McCoy looked up at him, lips slightly parted and eyes full of confusion. "Why the hell's it foggy, Spock?" he demanded, his voice slurred and his accent so thick as to be nearly incomprehensible to the Vulcan.
Spock didn't respond, but slung his free arm under McCoy's knees, sweeping him up.
McCoy blinked, and then smiled crookedly. "Well, lookee there. I'm flying."
Spock moved swiftly in the direction of the hospital, his steps quickening as he felt something warm and sticky soak through his own uniform.
Then, the second shot rang out, and Spock staggered, his head whipping around to take in the bleeding hole in his leg. Then, he looked up to see a group of four people approaching them.
The poison began to spread though his system at an alarming rate, and he quickly felt that he was moving through knee-deep sludge.
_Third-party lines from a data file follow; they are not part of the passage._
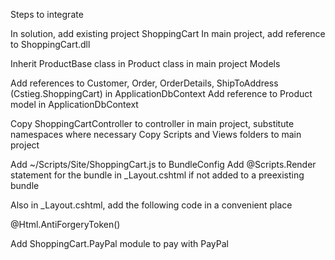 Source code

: ﻿


Steps to integrate

In solution, add existing project ShoppingCart
In main project, add reference to ShoppingCart.dll

Inherit ProductBase class in Product class in main project Models

Add references to Customer, Order, OrderDetails, ShipToAddress (Cstieg.ShoppingCart) in ApplicationDbContext
Add reference to Product model in ApplicationDbContext

Copy ShoppingCartController to controller in main project, substitute namespaces where necessary
Copy Scripts and Views folders to main project

Add ~/Scripts/Site/ShoppingCart.js to BundleConfig
Add @Scripts.Render statement for the bundle in _Layout.cshtml if not added to a preexisting bundle

Also in _Layout.cshtml, add the following code in a convenient place
	<div id="anti-forgery-token" class="hidden">@Html.AntiForgeryToken()</div>

Add ShoppingCart.PayPal module to pay with PayPal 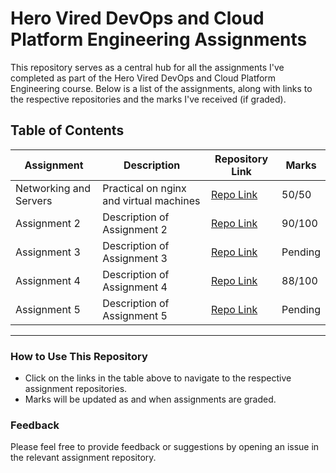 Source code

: 
# Hero Vired DevOps and Cloud Platform Engineering Assignments

This repository serves as a central hub for all the assignments I've completed as part of the Hero Vired DevOps and Cloud Platform Engineering course. Below is a list of the assignments, along with links to the respective repositories and the marks I've received (if graded).

## Table of Contents

| Assignment | Description | Repository Link | Marks |
|------------|-------------|-----------------|-------|
| Networking and Servers | Practical on nginx and virtual machines | [Repo Link](https://github.com/vishwesh5544/networking_assignment)  | 50/50 |
| Assignment 2 | Description of Assignment 2 | [Repo Link](https://github.com/username/assignment2-repo) | 90/100 |
| Assignment 3 | Description of Assignment 3 | [Repo Link](https://github.com/username/assignment3-repo) | Pending |
| Assignment 4 | Description of Assignment 4 | [Repo Link](https://github.com/username/assignment4-repo) | 88/100 |
| Assignment 5 | Description of Assignment 5 | [Repo Link](https://github.com/username/assignment5-repo) | Pending |

---

### How to Use This Repository

- Click on the links in the table above to navigate to the respective assignment repositories.
- Marks will be updated as and when assignments are graded.

### Feedback

Please feel free to provide feedback or suggestions by opening an issue in the relevant assignment repository.
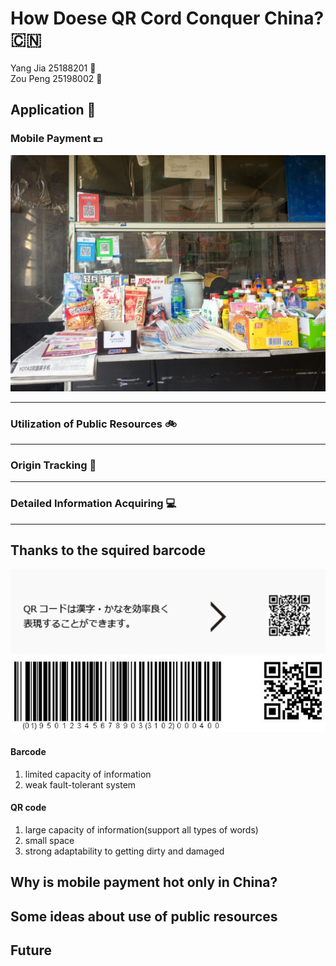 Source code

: # How Doese QR Cord Conquer China?  :cn:

Yang  Jia 25188201   :girl:   
Zou Peng 25198002 :boy:

## Application :satellite:

### Mobile Payment :yen:
![](mhack_pre\1_mobile_pay\commondity_pur\qr-code-1.jpg)


------

### Utilization of Public Resources :bike:
-----

### Origin Tracking :cow2:
-----

### Detailed Information Acquiring :computer:
-----

## Thanks to the squired barcode 
![](JPQRcode.png)
![](BarQR.jpg)

#### Barcode
1. limited capacity of information
2. weak fault-tolerant system

#### QR code
1. large capacity of information(support all types of words)
2. small space
3. strong adaptability to getting dirty and damaged

## Why is mobile payment hot only in China? 

## Some ideas about use of public resources


## Future

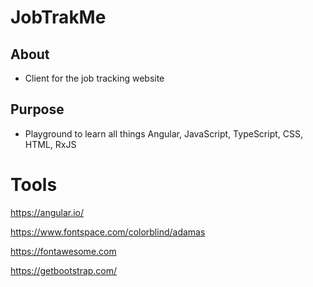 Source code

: # JobTrakMe

## About
- Client for the job tracking website

## Purpose
- Playground to learn all things Angular, JavaScript, TypeScript, CSS, HTML, RxJS

# Tools
https://angular.io/

https://www.fontspace.com/colorblind/adamas

https://fontawesome.com

https://getbootstrap.com/

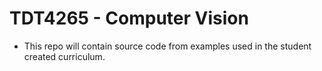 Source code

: # TDT4265 - Computer Vision
- This repo will contain source code from examples used in the student created curriculum.
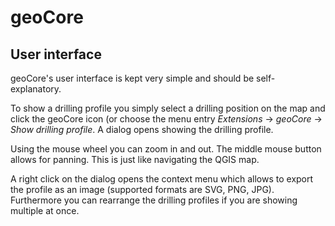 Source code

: # geoCore

## User interface

geoCore's user interface is kept very simple and should be self-explanatory. 

To show a drilling profile you simply select a drilling position on the map and click the geoCore icon (or choose the menu entry *Extensions* -> *geoCore* -> *Show drilling profile*. A dialog opens showing the drilling profile. 

Using the mouse wheel you can zoom in and out. The middle mouse button allows for panning. This is just like navigating the QGIS map.

A right click on the dialog opens the context menu which allows to export the profile as an image (supported formats are SVG, PNG, JPG). Furthermore you can rearrange the drilling profiles if you are showing multiple at once. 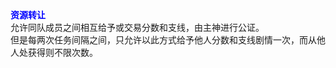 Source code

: <title>资源转让</title>
<meta name="GENERATOR" content="WinCHM">
<meta http-equiv="Content-Type" content="text/html; charset=gb2312">
<strong><span style="color: blue" class="bbc_color">资源转让</span></strong><br>
允许同队成员之间相互给予或交易分数和支线，由主神进行公证。<br>
但是每两次任务间隔之间，只允许以此方式给予他人分数和支线剧情一次，而从他人处获得则不限次数。<br> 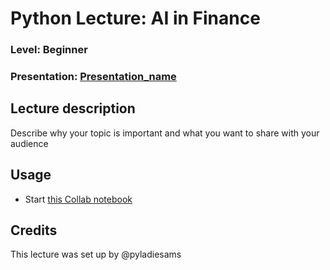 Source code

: 
# Python Lecture: AI in Finance
### Level: Beginner
### Presentation: [Presentation_name](presentation_ai_in_finance.pptx)

## Lecture description
Describe why your topic is important and what you want to share with your audience

## Usage
* Start [this Collab notebook]()

## Credits
This lecture was set up by @pyladiesams
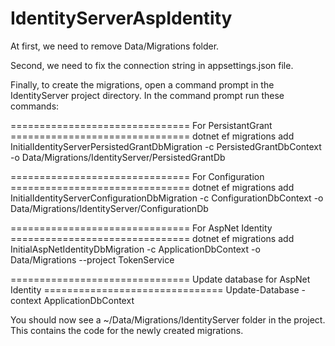 # IdentityServerAspIdentity


At first, we need to remove Data/Migrations folder.

Second, we need to fix the connection string in appsettings.json file.

Finally, to create the migrations, open a command prompt in the IdentityServer project directory. In the command prompt run these commands:

=============================== For PersistantGrant ===============================
dotnet ef migrations add InitialIdentityServerPersistedGrantDbMigration -c PersistedGrantDbContext -o Data/Migrations/IdentityServer/PersistedGrantDb

=============================== For Configuration ===============================
dotnet ef migrations add InitialIdentityServerConfigurationDbMigration -c ConfigurationDbContext -o Data/Migrations/IdentityServer/ConfigurationDb

=============================== For AspNet Identity ===============================
dotnet ef migrations add InitialAspNetIdentityDbMigration -c ApplicationDbContext -o Data/Migrations --project TokenService

=============================== Update database for AspNet Identity ===============================
Update-Database -context ApplicationDbContext

You should now see a ~/Data/Migrations/IdentityServer folder in the project. This contains the code for the newly created migrations.
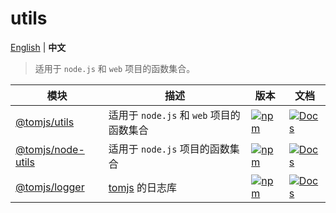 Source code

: # utils

[English](./README.md) | **中文**

> 适用于 `node.js` 和 `web` 项目的函数集合。

| 模块 | 描述 | 版本 | 文档 |
| --- | --- | --- | --- |
| [@tomjs/utils](./packages/utils) | 适用于 `node.js` 和 `web` 项目的函数集合 | [![npm](https://img.shields.io/npm/v/@tomjs/utils)](https://www.npmjs.com/package/@tomjs/utils) | [![Docs](https://www.paka.dev/badges/v0/cute.svg)](https://www.paka.dev/npm/@tomjs/utils) |
| [@tomjs/node-utils](./packages/node-utils) | 适用于 `node.js` 项目的函数集合 | [![npm](https://img.shields.io/npm/v/@tomjs/node-utils)](https://www.npmjs.com/package/@tomjs/node-utils) | [![Docs](https://www.paka.dev/badges/v0/cute.svg)](https://www.paka.dev/npm/@tomjs/node-utils) |
| [@tomjs/logger](./packages/logger) | [tomjs](https://github.com/tomjs) 的日志库 | [![npm](https://img.shields.io/npm/v/@tomjs/logger)](https://www.npmjs.com/package/@tomjs/logger) | [![Docs](https://www.paka.dev/badges/v0/cute.svg)](https://www.paka.dev/npm/@tomjs/logger) |
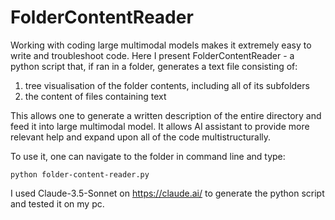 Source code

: # FolderContentReader

Working with coding large multimodal models makes it extremely easy to write and troubleshoot code. Here I present FolderContentReader - a python script that, if ran in a folder, generates a text file consisting of:
  1. tree visualisation of the folder contents, including all of its subfolders
  2. the content of files containing text

This allows one to generate a written description of the entire directory and feed it into large multimodal model. It allows AI assistant to provide more relevant help and expand upon all of the code multistructurally.

To use it, one can navigate to the folder in command line and type:

`python folder-content-reader.py`

I used Claude-3.5-Sonnet on https://claude.ai/ to generate the python script and tested it on my pc.
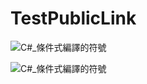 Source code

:﻿# TestPublicLink

![C#_條件式編譯的符號](http://10.1.21.196:3000/RD_SampleCode/CSharpCallDLL_Standard/src/branch/master/docs/asset/C%23_%e6%a2%9d%e4%bb%b6%e5%bc%8f%e7%b7%a8%e8%ad%af%e7%9a%84%e7%ac%a6%e8%99%9f.png)

![C#_條件式編譯的符號](http://10.1.21.196:3000/RD_SampleCode/CSharpCallDLL_Standard/src/branch/master/docs/asset/CSharp_Symbol.png)
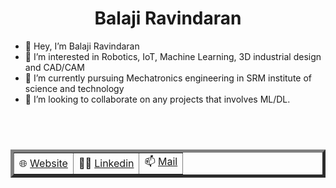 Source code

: <h1 align="center">Balaji Ravindaran</h1>

- 👋 Hey, I’m Balaji Ravindaran
- 👀 I’m interested in Robotics, IoT, Machine Learning, 3D industrial design and CAD/CAM
- 🌱 I’m currently pursuing Mechatronics engineering in SRM institute of science and technology
- 💞️ I’m looking to collaborate on any projects that involves ML/DL. 

<h1></h1>
<br>
<table align="center" border = "5px">
 <tr>
  <td> 🌐 <a href = "https://balajiravindaran.netlify.app/">Website</a></td>
  <td> 👨‍💼 <a href = "https://www.linkedin.com/in/balaji-ravindaran/">Linkedin</a></td>
  <td> 📫 <a href = "mailto:balaji05.ravindaran@gmail.com">Mail</a></td>
 </tr>
</table>
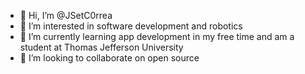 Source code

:- 👋 Hi, I’m @JSetC0rrea
- 👀 I’m interested in software development and robotics
- 🌱 I’m currently learning app development in my free time and am a student at Thomas Jefferson University
- 💞️ I’m looking to collaborate on open source


<!---
JSetC0rrea/JSetC0rrea is a ✨ special ✨ repository because its `README.md` (this file) appears on your GitHub profile.
You can click the Preview link to take a look at your changes.
--->
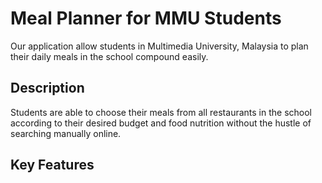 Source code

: #  Meal Planner for MMU Students
  Our application allow students in Multimedia University, Malaysia to plan their daily meals in the school compound easily. 


## Description
  Students are able to choose their meals from all restaurants in the school according to their desired budget and food nutrition without the hustle of searching manually online. 

## Key Features

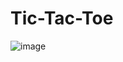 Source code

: ﻿# Tic-Tac-Toe
![image](https://github.com/user-attachments/assets/0ac2363d-4c84-46f9-a66c-fd22efbdb977)
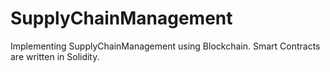 # SupplyChainManagement
 Implementing SupplyChainManagement using Blockchain. Smart Contracts are written in Solidity.
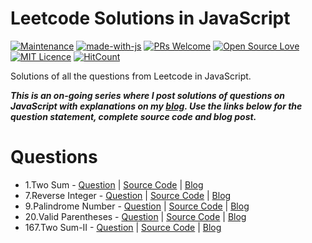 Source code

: # Leetcode Solutions in JavaScript

[![Maintenance](https://img.shields.io/badge/Maintained%3F-yes-green.svg)](https://github.com/rishabh1403/leetcode-javascript-solutions/graphs/commit-activity) [![made-with-js](https://img.shields.io/badge/Made%20with-JS-yellowgreen)](https://nodejs.org/) [![PRs Welcome](https://img.shields.io/badge/PRs-welcome-brightgreen.svg?style=flat-square)](http://makeapullrequest.com) [![Open Source Love](https://badges.frapsoft.com/os/v1/open-source.svg?v=103)](https://github.com/ellerbrock/open-source-badges/) [![MIT Licence](https://badges.frapsoft.com/os/mit/mit.svg?v=103)](https://opensource.org/licenses/mit-license.php) [![HitCount](http://hits.dwyl.io/rishabh1403/leetcode-javascript-solutions.svg)](http://hits.dwyl.io/rishabh1403/leetcode-javascript-solutions)

Solutions of all the questions from Leetcode in JavaScript.

***This is an on-going series where I post solutions of questions on JavaScript with explanations on my [blog](https://rishabh1403.com). Use the links below for the question statement, complete source code and blog post.***

# Questions

- 1.Two Sum - [Question](https://leetcode.com/problems/two-sum/) | [Source Code](https://github.com/rishabh1403/leetcode-javascript-solutions/blob/master/1-100/1-two-sum.js) | [Blog](https://rishabh1403.com/leetcode-solution-of-two-sum-in-javascript)
- 7.Reverse Integer - [Question](https://leetcode.com/problems/reverse-integer/) | [Source Code](https://github.com/rishabh1403/leetcode-javascript-solutions/blob/master/1-100/7-reverse-integer.js) | [Blog](https://rishabh1403.com/leetcode-solution-of-reverse-integer-in-javascript)
- 9.Palindrome Number - [Question](https://leetcode.com/problems/palindrome-number/) | [Source Code](https://github.com/rishabh1403/leetcode-javascript-solutions/blob/master/1-100/9-palindrome-number.js) | [Blog](https://rishabh1403.com/leetcode-solution-of-palindrome-number-in-javascript)
- 20.Valid Parentheses - [Question](https://leetcode.com/problems/valid-parentheses/) | [Source Code](https://github.com/rishabh1403/leetcode-javascript-solutions/blob/master/1-100/20-valid-parentheses.js) | [Blog](https://rishabh1403.com/leetcode-solution-of-valid-parentheses-in-javascript)
- 167.Two Sum-II - [Question](https://leetcode.com/problems/two-sum-ii-input-array-is-sorted/) | [Source Code](https://github.com/rishabh1403/leetcode-javascript-solutions/blob/master/1-100/20-valid-parentheses.js) | [Blog](https://rishabh1403.com/leetcode-solution-of-two-sum-ii-in-javascript) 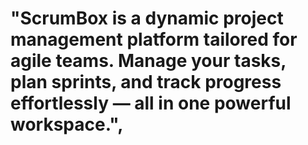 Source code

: # "ScrumBox is a dynamic project management platform tailored for agile teams. Manage your tasks, plan sprints, and track progress effortlessly — all in one powerful workspace.",
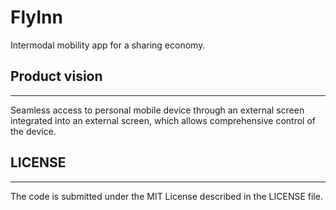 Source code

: # FlyInn

Intermodal mobility app for a sharing economy.

## Product vision
---

Seamless access to personal mobile device through an external screen integrated
into an external screen, which allows comprehensive control of the device.

## LICENSE
---

The code is submitted under the MIT License described in the LICENSE file.
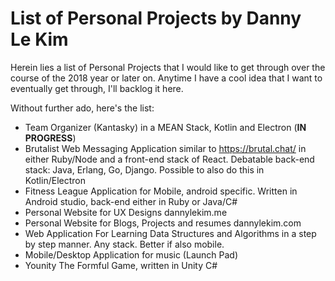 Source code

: # List of Personal Projects by Danny Le Kim

Herein lies a list of Personal Projects that I would like to get through over the course of the 2018 year or later on. Anytime I have a cool idea that I want to eventually get through, I'll backlog it here. 

Without further ado, here's the list: 

- Team Organizer (Kantasky) in a MEAN Stack, Kotlin and Electron (**IN PROGRESS**) 
- Brutalist Web Messaging Application similar to https://brutal.chat/ in either Ruby/Node and a front-end stack of React. Debatable back-end stack: Java, Erlang, Go, Django. Possible to also do this in Kotlin/Electron  
- Fitness League Application for Mobile, android specific. Written in Android studio, back-end either in Ruby or Java/C# 
- Personal Website for UX Designs dannylekim.me
- Personal Website for Blogs, Projects and resumes dannylekim.com
- Web Application For Learning Data Structures and Algorithms in a step by step manner. Any stack. Better if also mobile. 
- Mobile/Desktop Application for music (Launch Pad) 
- Younity The Formful Game, written in Unity C# 

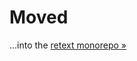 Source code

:# Moved

...into the [retext monorepo »](https://github.com/wooorm/retext/tree/master/packages/retext-dutch)
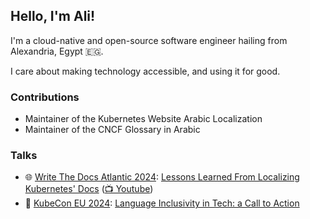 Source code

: ## Hello, I'm Ali!

I'm a cloud-native and open-source software engineer hailing from Alexandria, Egypt 🇪🇬.

I care about making technology accessible, and using it for good.

### Contributions

- Maintainer of the Kubernetes Website Arabic Localization
- Maintainer of the CNCF Glossary in Arabic

### Talks

- 🌐 [Write The Docs Atlantic 2024](https://www.writethedocs.org/conf/atlantic/2024/): [Lessons Learned From Localizing Kubernetes' Docs](https://www.writethedocs.org/conf/atlantic/2024/speakers/#speaker-ali-dowair-what-s-in-a-word-lessons-from-localizing-kubernetes-documentation-to-arabic-ali-dowair) ([📺 Youtube](https://www.youtube.com/watch?v=HY3LZOQqdig&list=PLZAeFn6dfHpn8IckCiREggN0f9oWEMomW&index=9))
- 📢 [KubeCon EU 2024](https://events.linuxfoundation.org/kubecon-cloudnativecon-europe/): [Language Inclusivity in Tech: a Call to Action](https://sched.co/1YeLO)
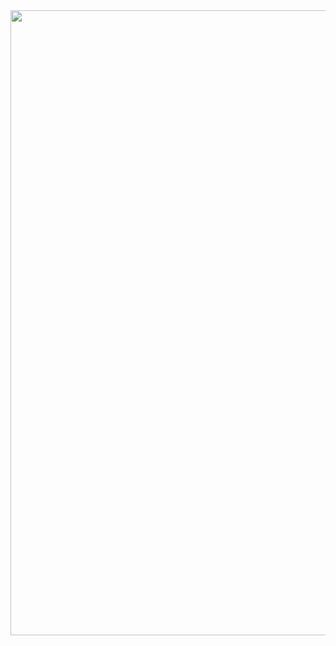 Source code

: 
<div id="header" align="center">
  <img src="https://media.giphy.com/media/l0IyeheChYxx2byDu/giphy.gif" width="1000">
</div>
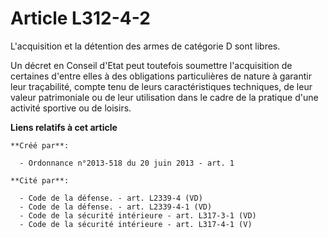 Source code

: # Article L312-4-2

L'acquisition et la détention des armes de catégorie D sont libres. 

Un décret en Conseil d'Etat peut toutefois soumettre l'acquisition de certaines d'entre elles à des obligations particulières
de nature à garantir leur traçabilité, compte tenu de leurs caractéristiques techniques, de leur valeur patrimoniale ou de
leur utilisation dans le cadre de la pratique d'une activité sportive ou de loisirs.

**Liens relatifs à cet article**

	**Créé par**:

	  - Ordonnance n°2013-518 du 20 juin 2013 - art. 1

	**Cité par**:

	  - Code de la défense. - art. L2339-4 (VD)
	  - Code de la défense. - art. L2339-4-1 (VD)
	  - Code de la sécurité intérieure - art. L317-3-1 (VD)
	  - Code de la sécurité intérieure - art. L317-4-1 (V)

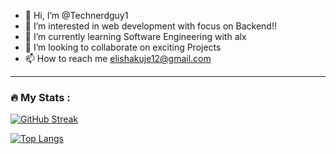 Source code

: - 👋 Hi, I’m @Technerdguy1
- 👀 I’m interested in web development with focus on Backend!!
- 🌱 I’m currently learning Software Engineering with alx
- 💞️ I’m looking to collaborate on exciting Projects 
- 📫 How to reach me elishakuje12@gmail.com 


---

### :fire: My Stats :
[![GitHub Streak](https://github-readme-streak-stats.herokuapp.com?user=Technerdguy1&theme=dark&date_format=M%20j%5B%2C%20Y%5D)](https://git.io/streak-stats)

[![Top Langs](https://github-readme-stats.vercel.app/api/top-langs/?username=Technerdguy1&layout=compact&theme=vision-friendly-dark)](https://github.com/Technerdguy1/github-readme-stats)

<!---
Technerdguy1/Technerdguy1 is a ✨ special ✨ repository because its `README.md` (this file) appears on your GitHub profile.
You can click the Preview link to take a look at your changes.
--->
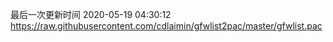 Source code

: 最后一次更新时间 2020-05-19 04:30:12
https://raw.githubusercontent.com/cdlaimin/gfwlist2pac/master/gfwlist.pac

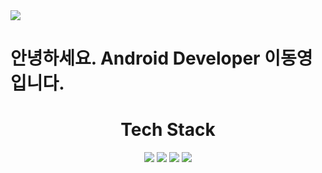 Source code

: 

<!--
**caramel220202/caramel220202** is a ✨ _special_ ✨ repository because its `README.md` (this file) appears on your GitHub profile.

Here are some ideas to get you started:

- 🔭 I’m currently working on ...
- 🌱 I’m currently learning ...
- 👯 I’m looking to collaborate on ...
- 🤔 I’m looking for help with ...
- 💬 Ask me about ...
- 📫 How to reach me: ...
- 😄 Pronouns: ...
- ⚡ Fun fact: ...
-->
<img src="https://capsule-render.vercel.app/api?type=waving&color=auto&height=200&section=header&text=Hi!%20DongYoung%20Github&fontSize=70" />

<div align="left">

# 안녕하세요. Android Developer 이동영 입니다.

</div>

<div align="center">

# Tech Stack

</div>


<div align="center">
	<img src="https://img.shields.io/badge/Android%20Studio-3DDC84?style=flat&logo=Android%20Studio&logoColor=white" />
	<img src="https://img.shields.io/badge/Android-3DDC84?style=flat&logo=Android&logoColor=white" />
	<img src="https://img.shields.io/badge/Kotlin-7F52FF?style=flat&logo=Kotlin&logoColor=white" />
	<img src="https://img.shields.io/badge/Firebase-FFCA28?style=flat&logo=Firebase&logoColor=white" />
</div>


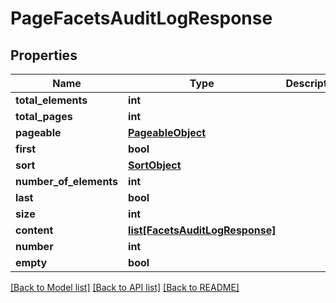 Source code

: # PageFacetsAuditLogResponse

## Properties
Name | Type | Description | Notes
------------ | ------------- | ------------- | -------------
**total_elements** | **int** |  | [optional] 
**total_pages** | **int** |  | [optional] 
**pageable** | [**PageableObject**](PageableObject.md) |  | [optional] 
**first** | **bool** |  | [optional] 
**sort** | [**SortObject**](SortObject.md) |  | [optional] 
**number_of_elements** | **int** |  | [optional] 
**last** | **bool** |  | [optional] 
**size** | **int** |  | [optional] 
**content** | [**list[FacetsAuditLogResponse]**](FacetsAuditLogResponse.md) |  | [optional] 
**number** | **int** |  | [optional] 
**empty** | **bool** |  | [optional] 

[[Back to Model list]](../README.md#documentation-for-models) [[Back to API list]](../README.md#documentation-for-api-endpoints) [[Back to README]](../README.md)

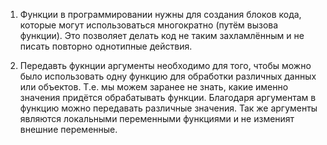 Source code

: 1. Функции в программировании нужны для создания блоков кода, которые могут использоваться многократно (путём вызова функции). Это позволяет делать код не таким захламлённым и не писать повторно однотипные действия.

2. Передавть фукнции аргументы необходимо для того, чтобы можно было использовать одну функцию для обработки различных данных или объектов. Т.е. мы можем заранее не знать, какие именно значения придётся обрабатывать функции. Благодаря аргументам в функцию можно передавать различные значения. Так же аргументы являются локальными переменными функциями и не изменият внешние переменные. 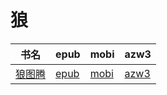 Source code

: # 狼

| 书名 | epub | mobi | azw3 |
| --- | --- | --- | --- |
| [狼图腾](None) | [epub](None) | [mobi](None) | [azw3](None) |
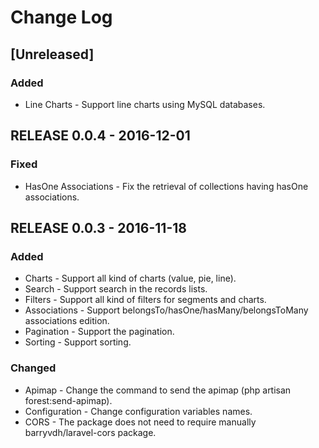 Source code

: # Change Log

## [Unreleased]
### Added
- Line Charts - Support line charts using MySQL databases.

## RELEASE 0.0.4 - 2016-12-01
### Fixed
- HasOne Associations - Fix the retrieval of collections having hasOne associations.

## RELEASE 0.0.3 - 2016-11-18
### Added
- Charts - Support all kind of charts (value, pie, line).
- Search - Support search in the records lists.
- Filters - Support all kind of filters for segments and charts.
- Associations - Support belongsTo/hasOne/hasMany/belongsToMany associations edition.
- Pagination - Support the pagination.
- Sorting - Support sorting.

### Changed
- Apimap - Change the command to send the apimap (php artisan forest:send-apimap).
- Configuration - Change configuration variables names.
- CORS - The package does not need to require manually barryvdh/laravel-cors package.
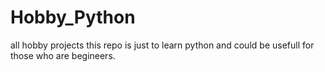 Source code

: # Hobby_Python
all hobby projects
this repo is just to learn python and could be usefull for those who are begineers.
McCoy, who was clinging to his shoulders tenaciously, and was, in fact, the only point in his world that currently felt real to him, looked worried, even through the haze of the poison. "Spock, were you aware that Harmegeiddon is the actual archaeological location known more infamously as Armageddon?"
"How does that fact relate to our current situation, Doctor?" Sock queried, using all of his Vulcan concentration to focus on moving.
"It's the end of the world," McCoy concluded softly. "Look, here come the Four Horsemen."
Spock staggered, surprised that he hadn't even noticed the crack in the street. The two blue and black clad men tumbled to the ground in a tangle.
As his body seized up, Spock could still understand their captors as they spoke.
"I get that they're healthier than almost any other person we could sell, but seriously, they're Feds! How the hell do we sell Feds?"
"Who says they're Feds? Change their clothes and no one's the wiser."
"Yeah, did you happen to notice the points on those ears? How do we explain acquiring a Vulcan?"
"It's not the Vulcan I'm worried about. It's the human. He's too old. I don't care how healthy he is. He's not appealing, not exceptional, how do we pawn him off?"
Silence for several moments.
"We sell them as an item."
"Have you gone heat-crazy?"
"We sell them as a pair. We say they're . . . what, bonded? Is that the word?"
"Yeah. We say they're bonded. You can't separate them without ruining the merchandise."
"No buyer's gonna believe that a Vulcan bonded with a human!"
"On this rock? They'll believe it. They'll believe it if it means owning a Vulcan."
"We make it a status symbol?"
"Definitely. The kind of people who can hawk up the cash for this can find some sort of use for the human."
"I still think you're heat-crazy."
"And I think you'd better shut up before you lose your share in the profits by being dead."
"Listen, sorry. Didn't know you felt so strong about it."
"Will you two both shut up? Let's get 'em out of here."
This was, most assuredly, not a good situation to be in.
. . . . .
. . . .
. . .
Next: Impromptu bondmates.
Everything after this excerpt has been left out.